For the background to the problem, I forgot to say that f(n)>0 and
increases with n, i.e. n0<n1 -> f(n0)<f(n1). Also, the various
floating values involved aren't god given but rather some heuristic
measures. Hence, when you want to add f(n) to x0, it sometimes makes
sense to increment x0 n times instead of doing nothing when the
accuracy of the floating type is too small (i.e. when x0 + f(n) == x0).
Something equivalent to this:

for ( ; n != 0; n-- )
{
x0 = nextafter( x0, DBL_MAX );
}

The problem with the above loop is that it may take too long because n
could be quite large. Moreover, very many such loops would be executed.

To see that the approach involving iterated nextafter() calls is
infeasible, consider that values of n could on average be around
2**24, like in the program in the first post. Each such n-iterated
nextafter() loop will take about a second to compute. Furthermore,
thousands or millions such loops could very well have to be executed.

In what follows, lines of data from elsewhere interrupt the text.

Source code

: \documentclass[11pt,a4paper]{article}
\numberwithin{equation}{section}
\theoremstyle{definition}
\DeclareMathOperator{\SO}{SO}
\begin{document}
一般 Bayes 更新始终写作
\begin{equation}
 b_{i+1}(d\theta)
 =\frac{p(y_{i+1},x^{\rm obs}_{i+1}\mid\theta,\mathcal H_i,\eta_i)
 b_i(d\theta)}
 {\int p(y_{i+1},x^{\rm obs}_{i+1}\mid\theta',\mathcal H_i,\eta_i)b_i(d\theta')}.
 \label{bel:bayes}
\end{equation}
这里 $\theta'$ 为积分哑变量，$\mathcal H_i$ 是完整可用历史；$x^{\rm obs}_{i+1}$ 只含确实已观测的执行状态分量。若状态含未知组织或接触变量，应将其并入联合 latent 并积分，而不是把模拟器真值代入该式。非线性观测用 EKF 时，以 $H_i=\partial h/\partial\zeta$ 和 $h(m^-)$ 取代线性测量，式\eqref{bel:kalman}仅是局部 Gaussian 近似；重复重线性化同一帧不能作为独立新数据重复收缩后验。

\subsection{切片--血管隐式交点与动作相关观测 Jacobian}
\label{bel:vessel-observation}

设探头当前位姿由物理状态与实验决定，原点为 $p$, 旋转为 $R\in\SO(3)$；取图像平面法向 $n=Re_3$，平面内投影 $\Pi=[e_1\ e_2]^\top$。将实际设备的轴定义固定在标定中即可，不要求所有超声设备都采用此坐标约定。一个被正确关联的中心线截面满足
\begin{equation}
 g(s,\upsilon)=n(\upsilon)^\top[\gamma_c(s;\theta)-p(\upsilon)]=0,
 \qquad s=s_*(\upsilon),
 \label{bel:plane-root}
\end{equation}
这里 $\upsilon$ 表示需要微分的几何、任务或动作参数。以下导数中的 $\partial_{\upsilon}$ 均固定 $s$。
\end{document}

[snip suggested solution to the problem]

Any input is appreciated. Regards,


Daniel Vallstrom
 
D

Dik T. Winter

> Ack! No replies! Bump. Or should I take the fact that there have
> been no replies to mean that the program supplied in the first
> post does work in practice?p

Perhaps everybody is stumped? You will not find much floating-point
expertise in this newsgroup.
>
> For the background to the problem, I forgot to say that f(n)>0 and
> increases with n, i.e. n0<n1 -> f(n0)<f(n1). Also, the various
> floating values involved aren't god given but rather some heuristic
> measures. Hence, when you want to add f(n) to x0, it sometimes makes
> sense to increment x0 n times instead of doing nothing when the
> accuracy of the floating type is too small (i.e. when x0 + f(n) == x0).
>
>
> To see that the approach involving iterated nextafter() calls is
> infeasible, consider that values of n could on average be around
> 2**24, like in the program in the first post. Each such n-iterated
> nextafter() loop will take about a second to compute. Furthermore,
> thousands or millions such loops could very well have to be executed.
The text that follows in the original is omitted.